Artificial Neural Networks
Published:
Artificial neural networks (ANNs) are a family of bio-inspired models which are used to estimate or approximate functions that can depend on a large number of inputs and are generally unknown. Artificial neural networks are typically specified using three things:
- Architecture: which specifies what variables are involved in the network and their topological relationships along with activities of the neurons. The architecture is defined by the number of neurons for each layer and the relationship between each ones through the definition of its weights.
- Activity Rule: most neural network models have short time-scale dynamics: local rules define how the activities of the neurons change in response to each other. Typically the activity rule depends on the weights (the parameters) in the network.
- Learning Rule: the learning rule specifies the way in which the neural network’s weights change with time. This learning is usually viewed as taking place on a longer time scale than the time scale of the dynamics under the activity rule. Usually the learning rule will depend on the activities of the neurons. It may also depend on the values of the target values supplied by a teacher and on the current value of the weights.
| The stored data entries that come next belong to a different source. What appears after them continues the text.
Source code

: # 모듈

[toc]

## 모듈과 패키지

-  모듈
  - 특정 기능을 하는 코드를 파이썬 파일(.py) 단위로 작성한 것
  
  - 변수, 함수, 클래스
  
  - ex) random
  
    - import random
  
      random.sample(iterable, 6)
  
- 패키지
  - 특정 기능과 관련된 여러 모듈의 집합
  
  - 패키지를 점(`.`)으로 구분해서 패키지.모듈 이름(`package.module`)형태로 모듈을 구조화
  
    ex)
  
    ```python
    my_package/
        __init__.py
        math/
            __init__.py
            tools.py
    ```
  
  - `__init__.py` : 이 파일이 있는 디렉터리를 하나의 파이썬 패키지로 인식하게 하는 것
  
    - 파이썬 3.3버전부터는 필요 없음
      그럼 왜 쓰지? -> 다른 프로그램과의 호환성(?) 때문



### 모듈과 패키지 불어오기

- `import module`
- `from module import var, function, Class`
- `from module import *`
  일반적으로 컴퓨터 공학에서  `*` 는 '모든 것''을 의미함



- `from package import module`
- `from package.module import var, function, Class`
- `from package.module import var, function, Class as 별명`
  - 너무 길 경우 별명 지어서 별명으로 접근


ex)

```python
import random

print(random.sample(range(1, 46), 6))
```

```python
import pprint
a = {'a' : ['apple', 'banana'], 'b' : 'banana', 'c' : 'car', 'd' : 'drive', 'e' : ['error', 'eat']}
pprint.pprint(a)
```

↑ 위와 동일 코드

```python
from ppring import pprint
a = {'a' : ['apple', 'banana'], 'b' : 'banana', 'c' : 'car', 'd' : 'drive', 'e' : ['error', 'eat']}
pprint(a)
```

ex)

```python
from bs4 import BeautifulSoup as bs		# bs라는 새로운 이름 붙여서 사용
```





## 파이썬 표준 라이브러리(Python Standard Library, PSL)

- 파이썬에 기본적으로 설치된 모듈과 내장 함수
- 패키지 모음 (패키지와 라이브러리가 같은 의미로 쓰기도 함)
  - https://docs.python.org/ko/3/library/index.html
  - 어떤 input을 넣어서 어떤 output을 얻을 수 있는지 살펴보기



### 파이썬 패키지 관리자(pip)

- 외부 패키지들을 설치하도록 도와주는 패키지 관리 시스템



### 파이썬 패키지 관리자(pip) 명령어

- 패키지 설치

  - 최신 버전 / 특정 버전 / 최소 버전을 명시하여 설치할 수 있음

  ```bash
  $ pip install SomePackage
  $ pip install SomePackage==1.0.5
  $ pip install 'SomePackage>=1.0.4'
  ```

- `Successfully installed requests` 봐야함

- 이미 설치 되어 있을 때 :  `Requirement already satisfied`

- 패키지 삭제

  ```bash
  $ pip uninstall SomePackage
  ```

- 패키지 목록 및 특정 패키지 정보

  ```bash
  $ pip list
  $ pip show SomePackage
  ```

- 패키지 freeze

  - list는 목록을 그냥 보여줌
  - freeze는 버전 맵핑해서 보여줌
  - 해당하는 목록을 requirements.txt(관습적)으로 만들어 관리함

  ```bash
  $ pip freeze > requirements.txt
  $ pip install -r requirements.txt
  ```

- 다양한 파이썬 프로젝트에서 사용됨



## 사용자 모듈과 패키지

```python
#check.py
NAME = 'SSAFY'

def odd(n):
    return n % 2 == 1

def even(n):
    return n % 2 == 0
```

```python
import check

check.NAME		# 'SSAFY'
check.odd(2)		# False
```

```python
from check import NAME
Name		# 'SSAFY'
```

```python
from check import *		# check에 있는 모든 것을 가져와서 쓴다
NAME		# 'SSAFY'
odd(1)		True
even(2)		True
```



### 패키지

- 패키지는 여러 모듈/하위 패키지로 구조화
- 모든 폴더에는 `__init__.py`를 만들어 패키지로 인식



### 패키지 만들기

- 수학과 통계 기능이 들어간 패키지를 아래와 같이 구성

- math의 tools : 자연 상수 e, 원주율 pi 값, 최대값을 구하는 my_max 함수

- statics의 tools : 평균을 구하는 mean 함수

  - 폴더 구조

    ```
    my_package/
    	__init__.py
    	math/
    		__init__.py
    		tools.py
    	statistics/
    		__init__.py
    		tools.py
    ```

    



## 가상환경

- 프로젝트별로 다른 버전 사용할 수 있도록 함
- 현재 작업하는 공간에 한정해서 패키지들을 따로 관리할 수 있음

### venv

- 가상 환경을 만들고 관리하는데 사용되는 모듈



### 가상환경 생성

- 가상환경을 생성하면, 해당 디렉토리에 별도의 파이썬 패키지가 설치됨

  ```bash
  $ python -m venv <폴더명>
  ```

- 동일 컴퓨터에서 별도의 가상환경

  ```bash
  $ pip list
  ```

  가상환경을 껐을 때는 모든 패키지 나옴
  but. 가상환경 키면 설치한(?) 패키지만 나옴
The ANNs in the 3 main learning paradigms are:
- In Supervised learning (regression and classification) using MSE and gradient descend and backpropagation.
- In Unsupervised learning used for clustering or the estimation of statistical distributions, compression and filtering.
- Dynamic programming, which tackles the progrem of a decision making agent who has to take decisions in an environment modeled as MDP. Dynamic programming has been coupled with ANNs (Neuro dynamic programming) by Bertsekas and Tsitsiklis.
The main learning algorithms:
- Gradient descent: Most of the algorithms used in training artificial neural networks employ some form of gradient descent, using backpropagation to compute the actual gradients. This is done by simply taking the derivative of the cost function with respect to the network parameters and then changing those parameters in a gradient-related direction. The backpropagation training algorithms are usually classified into three categories:
- Steepest descent (with variable learning rate, with variable learning rate and momentum, resilient backpropagation)
- Quasi-Newton (Broyden-Fletcher-Goldfarb-Shanno, one step secant)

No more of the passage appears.